Checkout and build process could look like:
dwalter@knxwork:~/Projects$ git clone https://github.com/hw-dwalter/RiakToolsCxx.git RiakToolsCxx Cloning into 'RiakToolsCxx'... remote: Counting objects: 11, done. remote: Total 11 (delta 0), reused 0 (delta 0), pack-reused 11 Unpacking objects: 100% (11/11), done. dwalter@knxwork:~/Projects$ cd RiakToolsCxx/ dwalter@knxwork:~/Projects/RiakToolsCxx$ mkdir build dwalter@knxwork:~/Projects/RiakToolsCxx$ cd build/ dwalter@knxwork:~/Projects/RiakToolsCxx/build$ cmake .. -- The CXX compiler identification is GNU 6.3.0 -- Check for working CXX compiler: /usr/bin/c++ -- Check for working CXX compiler: /usr/bin/c++ -- works -- Detecting CXX compiler ABI info -- Detecting CXX compiler ABI info - done -- Detecting CXX compile features -- Detecting CXX compile features - done -- Performing Test COMPILER_SUPPORTS_CXX11 -- Performing Test COMPILER_SUPPORTS_CXX11 - Success -- Performing Test COMPILER_SUPPORTS_CXX0X -- Performing Test COMPILER_SUPPORTS_CXX0X - Success -- The C compiler identification is GNU 6.3.0 -- Check for working C compiler: /usr/bin/cc -- Check for working C compiler: /usr/bin/cc -- works -- Detecting C compiler ABI info -- Detecting C compiler ABI info - done -- Detecting C compile features -- Detecting C compile features - done -- Boost version: 1.62.0 -- Found the following Boost libraries: -- filesystem -- system -- Configuring done -- Generating done -- Build files have been written to: /home/dwalter/Projects/RiakToolsCxx/build dwalter@knxwork:~/Projects/RiakToolsCxx/build$ make Scanning dependencies of target leveldb-basho [ 10%] Creating directories for 'leveldb-basho' [ 20%] Performing download step (git clone) for 'leveldb-basho' Cloning into 'leveldb-basho'... Already on 'develop' Your branch is up-to-date with 'origin/develop'. [ 30%] No patch step for 'leveldb-basho' [ 40%] No update step for 'leveldb-basho' [ 50%] No configure step for 'leveldb-basho' [ 60%] Performing build step for 'leveldb-basho' ar: creating libleveldb.a [ 70%] No install step for 'leveldb-basho' [ 80%] Completed 'leveldb-basho' [ 80%] Built target leveldb-basho Scanning dependencies of target riakcompact [ 90%] Building CXX object src/CMakeFiles/riakcompact.dir/main.cpp.o [100%] Linking CXX executable riakcompact [100%] Built target riakcompact dwalter@knxwork:~/Projects/RiakToolsCxx/build$ ./src/riakcompact usage: ./src/riakcompact [path]

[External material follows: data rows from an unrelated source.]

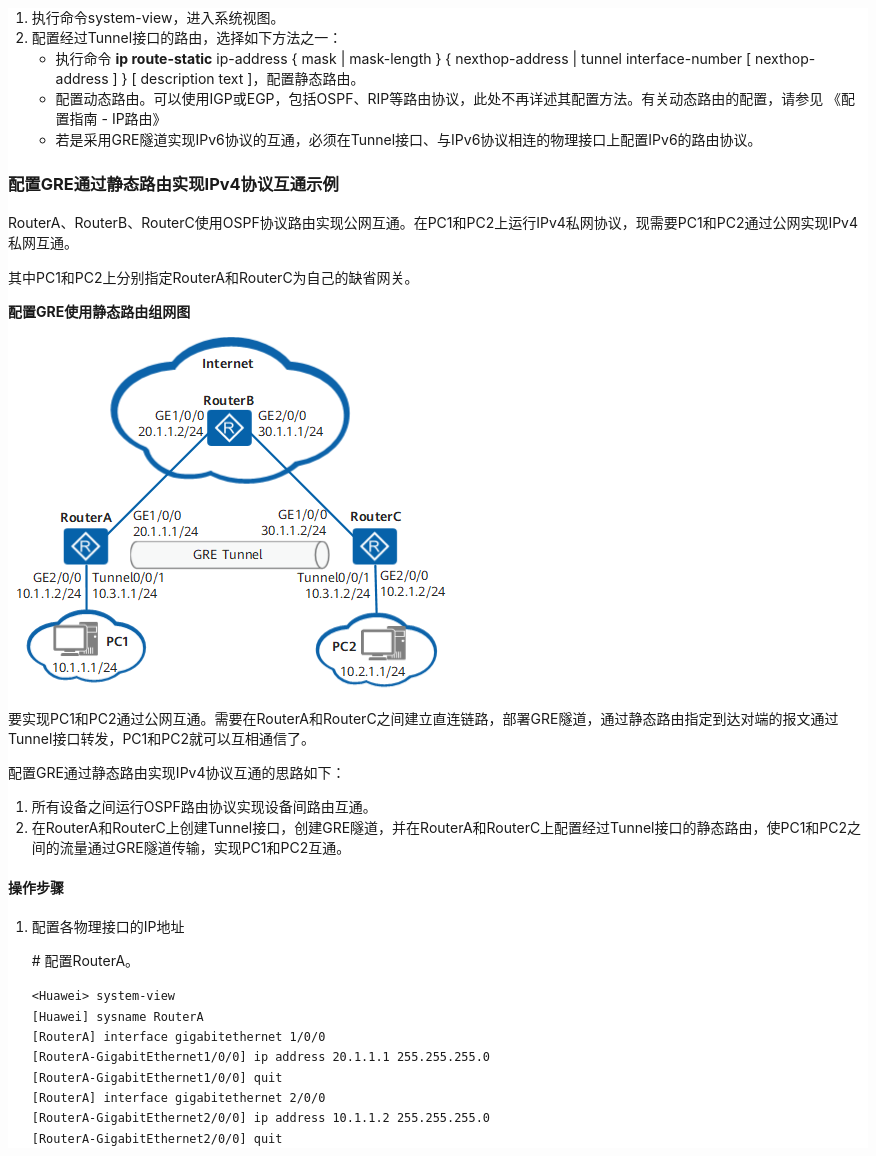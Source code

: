 1. 执行命令system-view，进入系统视图。
2. 配置经过Tunnel接口的路由，选择如下方法之一：
    - 执行命令 **ip route-static** ip-address { mask | mask-length } { nexthop-address | tunnel interface-number [ nexthop-address ] } [ description text ]，配置静态路由。
    - 配置动态路由。可以使用IGP或EGP，包括OSPF、RIP等路由协议，此处不再详述其配置方法。有关动态路由的配置，请参见 《配置指南 - IP路由》
    - 若是采用GRE隧道实现IPv6协议的互通，必须在Tunnel接口、与IPv6协议相连的物理接口上配置IPv6的路由协议。





### 配置GRE通过静态路由实现IPv4协议互通示例

RouterA、RouterB、RouterC使用OSPF协议路由实现公网互通。在PC1和PC2上运行IPv4私网协议，现需要PC1和PC2通过公网实现IPv4私网互通。

其中PC1和PC2上分别指定RouterA和RouterC为自己的缺省网关。



**配置GRE使用静态路由组网图**

![img](./images/%E5%8D%8E%E4%B8%BA%20VPN.assets/fig_dc_cfg_gre_002101.png)

要实现PC1和PC2通过公网互通。需要在RouterA和RouterC之间建立直连链路，部署GRE隧道，通过静态路由指定到达对端的报文通过Tunnel接口转发，PC1和PC2就可以互相通信了。

配置GRE通过静态路由实现IPv4协议互通的思路如下：

1. 所有设备之间运行OSPF路由协议实现设备间路由互通。
2. 在RouterA和RouterC上创建Tunnel接口，创建GRE隧道，并在RouterA和RouterC上配置经过Tunnel接口的静态路由，使PC1和PC2之间的流量通过GRE隧道传输，实现PC1和PC2互通。



#### 操作步骤

1. 配置各物理接口的IP地址

    \# 配置RouterA。

    ```
    <Huawei> system-view
    [Huawei] sysname RouterA
    [RouterA] interface gigabitethernet 1/0/0
    [RouterA-GigabitEthernet1/0/0] ip address 20.1.1.1 255.255.255.0
    [RouterA-GigabitEthernet1/0/0] quit
    [RouterA] interface gigabitethernet 2/0/0
    [RouterA-GigabitEthernet2/0/0] ip address 10.1.1.2 255.255.255.0
    [RouterA-GigabitEthernet2/0/0] quit
    ```
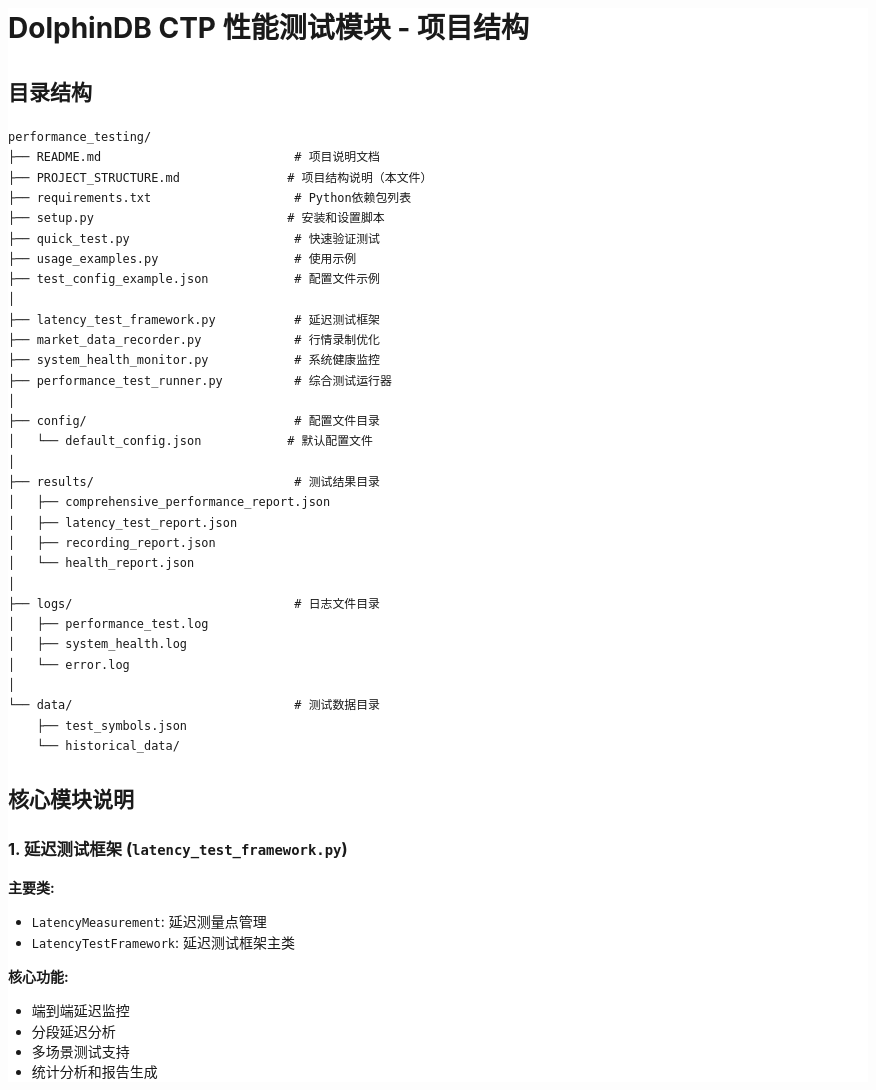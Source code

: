 # DolphinDB CTP 性能测试模块 - 项目结构

## 目录结构

```
performance_testing/
├── README.md                           # 项目说明文档
├── PROJECT_STRUCTURE.md               # 项目结构说明（本文件）
├── requirements.txt                    # Python依赖包列表
├── setup.py                           # 安装和设置脚本
├── quick_test.py                       # 快速验证测试
├── usage_examples.py                   # 使用示例
├── test_config_example.json            # 配置文件示例
│
├── latency_test_framework.py           # 延迟测试框架
├── market_data_recorder.py             # 行情录制优化
├── system_health_monitor.py            # 系统健康监控
├── performance_test_runner.py          # 综合测试运行器
│
├── config/                             # 配置文件目录
│   └── default_config.json            # 默认配置文件
│
├── results/                            # 测试结果目录
│   ├── comprehensive_performance_report.json
│   ├── latency_test_report.json
│   ├── recording_report.json
│   └── health_report.json
│
├── logs/                               # 日志文件目录
│   ├── performance_test.log
│   ├── system_health.log
│   └── error.log
│
└── data/                               # 测试数据目录
    ├── test_symbols.json
    └── historical_data/
```

## 核心模块说明

### 1. 延迟测试框架 (`latency_test_framework.py`)

**主要类:**
- `LatencyMeasurement`: 延迟测量点管理
- `LatencyTestFramework`: 延迟测试框架主类

**核心功能:**
- 端到端延迟监控
- 分段延迟分析
- 多场景测试支持
- 统计分析和报告生成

After this tool is build you can use it like this. Take in mind that your Riak node has to be turned off!
root@knxwork:/home/dwalter/Projects/RiakToolsCxx/build# ./src/riakcompact /var/lib/riak/leveldb/ "/var/lib/riak/leveldb/91343852333181432387730302044767688728495783936" [directory] compacting... done "/var/lib/riak/leveldb/685078892498860742907977265335757665463718379520" [directory] compacting... done
Conclusion
After deleting an complete bucket in our riak (key by key), we are able to reduce consumed disk space from 75GB to 25GB with this tool!
Compaction freed more than 66% of the data!